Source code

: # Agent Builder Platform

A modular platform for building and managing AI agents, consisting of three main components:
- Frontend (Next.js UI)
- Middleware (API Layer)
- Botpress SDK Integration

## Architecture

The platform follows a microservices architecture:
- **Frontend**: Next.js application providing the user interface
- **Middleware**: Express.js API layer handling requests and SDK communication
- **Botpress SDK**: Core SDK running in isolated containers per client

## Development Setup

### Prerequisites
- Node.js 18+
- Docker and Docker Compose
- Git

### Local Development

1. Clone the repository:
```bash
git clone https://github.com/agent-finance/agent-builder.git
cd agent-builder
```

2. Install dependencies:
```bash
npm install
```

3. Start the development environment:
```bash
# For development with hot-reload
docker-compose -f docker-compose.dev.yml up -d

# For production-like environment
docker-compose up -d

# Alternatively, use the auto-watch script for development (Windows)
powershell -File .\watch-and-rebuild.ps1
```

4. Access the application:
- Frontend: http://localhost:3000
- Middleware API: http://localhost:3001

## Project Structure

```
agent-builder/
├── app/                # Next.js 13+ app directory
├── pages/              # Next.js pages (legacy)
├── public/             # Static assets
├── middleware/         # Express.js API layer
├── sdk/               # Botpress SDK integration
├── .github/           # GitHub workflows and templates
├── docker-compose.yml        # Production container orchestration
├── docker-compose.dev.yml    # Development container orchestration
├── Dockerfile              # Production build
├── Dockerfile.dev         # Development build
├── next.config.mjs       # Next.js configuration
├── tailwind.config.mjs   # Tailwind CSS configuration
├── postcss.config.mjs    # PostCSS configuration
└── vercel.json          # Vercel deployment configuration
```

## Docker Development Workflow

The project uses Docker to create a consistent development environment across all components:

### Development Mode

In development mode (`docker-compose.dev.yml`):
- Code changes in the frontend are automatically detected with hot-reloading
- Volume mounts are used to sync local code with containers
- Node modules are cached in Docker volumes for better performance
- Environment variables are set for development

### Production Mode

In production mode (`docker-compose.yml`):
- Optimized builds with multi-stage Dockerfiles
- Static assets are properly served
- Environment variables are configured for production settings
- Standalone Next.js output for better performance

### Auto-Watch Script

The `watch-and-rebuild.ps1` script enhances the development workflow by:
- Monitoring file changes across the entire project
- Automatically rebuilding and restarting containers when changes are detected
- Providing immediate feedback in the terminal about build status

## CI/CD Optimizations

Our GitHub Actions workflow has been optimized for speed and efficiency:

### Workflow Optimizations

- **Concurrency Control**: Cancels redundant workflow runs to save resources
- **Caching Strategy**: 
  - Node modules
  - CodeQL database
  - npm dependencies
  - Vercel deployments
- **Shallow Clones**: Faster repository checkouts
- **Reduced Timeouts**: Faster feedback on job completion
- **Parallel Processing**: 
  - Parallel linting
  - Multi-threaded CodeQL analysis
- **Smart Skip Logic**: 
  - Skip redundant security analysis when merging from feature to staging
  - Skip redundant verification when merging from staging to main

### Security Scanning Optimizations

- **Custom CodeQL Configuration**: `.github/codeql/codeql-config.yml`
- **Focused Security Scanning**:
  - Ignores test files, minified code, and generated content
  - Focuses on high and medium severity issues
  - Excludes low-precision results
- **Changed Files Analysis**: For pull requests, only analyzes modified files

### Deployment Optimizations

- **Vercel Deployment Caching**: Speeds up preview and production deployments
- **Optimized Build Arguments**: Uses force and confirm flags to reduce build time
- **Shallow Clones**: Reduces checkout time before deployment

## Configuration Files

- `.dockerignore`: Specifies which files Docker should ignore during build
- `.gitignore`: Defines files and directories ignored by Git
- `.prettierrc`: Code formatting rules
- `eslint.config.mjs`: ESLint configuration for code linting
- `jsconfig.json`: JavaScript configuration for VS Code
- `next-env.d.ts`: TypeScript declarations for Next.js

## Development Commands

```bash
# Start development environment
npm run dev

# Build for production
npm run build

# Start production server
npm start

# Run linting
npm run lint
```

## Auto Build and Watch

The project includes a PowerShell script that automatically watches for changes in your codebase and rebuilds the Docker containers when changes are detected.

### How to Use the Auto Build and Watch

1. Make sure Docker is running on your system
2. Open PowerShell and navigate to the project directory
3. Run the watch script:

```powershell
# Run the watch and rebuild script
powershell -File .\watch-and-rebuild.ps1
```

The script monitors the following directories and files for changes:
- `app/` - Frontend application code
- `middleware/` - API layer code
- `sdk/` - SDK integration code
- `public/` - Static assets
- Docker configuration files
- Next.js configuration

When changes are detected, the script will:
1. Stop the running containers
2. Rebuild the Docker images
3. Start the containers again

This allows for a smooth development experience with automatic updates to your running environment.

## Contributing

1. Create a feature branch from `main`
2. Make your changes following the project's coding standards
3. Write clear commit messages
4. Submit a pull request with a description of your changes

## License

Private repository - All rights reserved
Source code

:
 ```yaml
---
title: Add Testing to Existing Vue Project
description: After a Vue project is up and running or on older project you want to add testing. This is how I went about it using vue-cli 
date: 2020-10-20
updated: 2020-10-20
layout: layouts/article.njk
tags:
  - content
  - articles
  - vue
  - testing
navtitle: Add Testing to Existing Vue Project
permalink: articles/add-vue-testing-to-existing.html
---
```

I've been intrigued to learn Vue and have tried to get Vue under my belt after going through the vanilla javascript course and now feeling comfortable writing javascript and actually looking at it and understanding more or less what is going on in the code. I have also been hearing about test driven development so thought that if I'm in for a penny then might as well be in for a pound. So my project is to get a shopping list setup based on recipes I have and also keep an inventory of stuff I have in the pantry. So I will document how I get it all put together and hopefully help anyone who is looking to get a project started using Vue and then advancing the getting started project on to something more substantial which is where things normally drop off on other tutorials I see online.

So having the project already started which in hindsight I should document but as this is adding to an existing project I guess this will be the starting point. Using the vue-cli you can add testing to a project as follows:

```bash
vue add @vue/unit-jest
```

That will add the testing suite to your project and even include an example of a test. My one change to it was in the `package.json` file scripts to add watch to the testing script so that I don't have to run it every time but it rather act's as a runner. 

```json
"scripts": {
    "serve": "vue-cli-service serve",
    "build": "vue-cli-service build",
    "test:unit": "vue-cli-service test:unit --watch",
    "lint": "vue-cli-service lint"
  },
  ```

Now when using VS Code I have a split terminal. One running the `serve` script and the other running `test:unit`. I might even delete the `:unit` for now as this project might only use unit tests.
################
Take each line in the listing that has the word "description" and copy it.

● SOLUTION:
4. Submit a pull request with a description of your changes
description: After a Vue project is up and running or on older project you want to add testing. This is how I went about it using vue-cli 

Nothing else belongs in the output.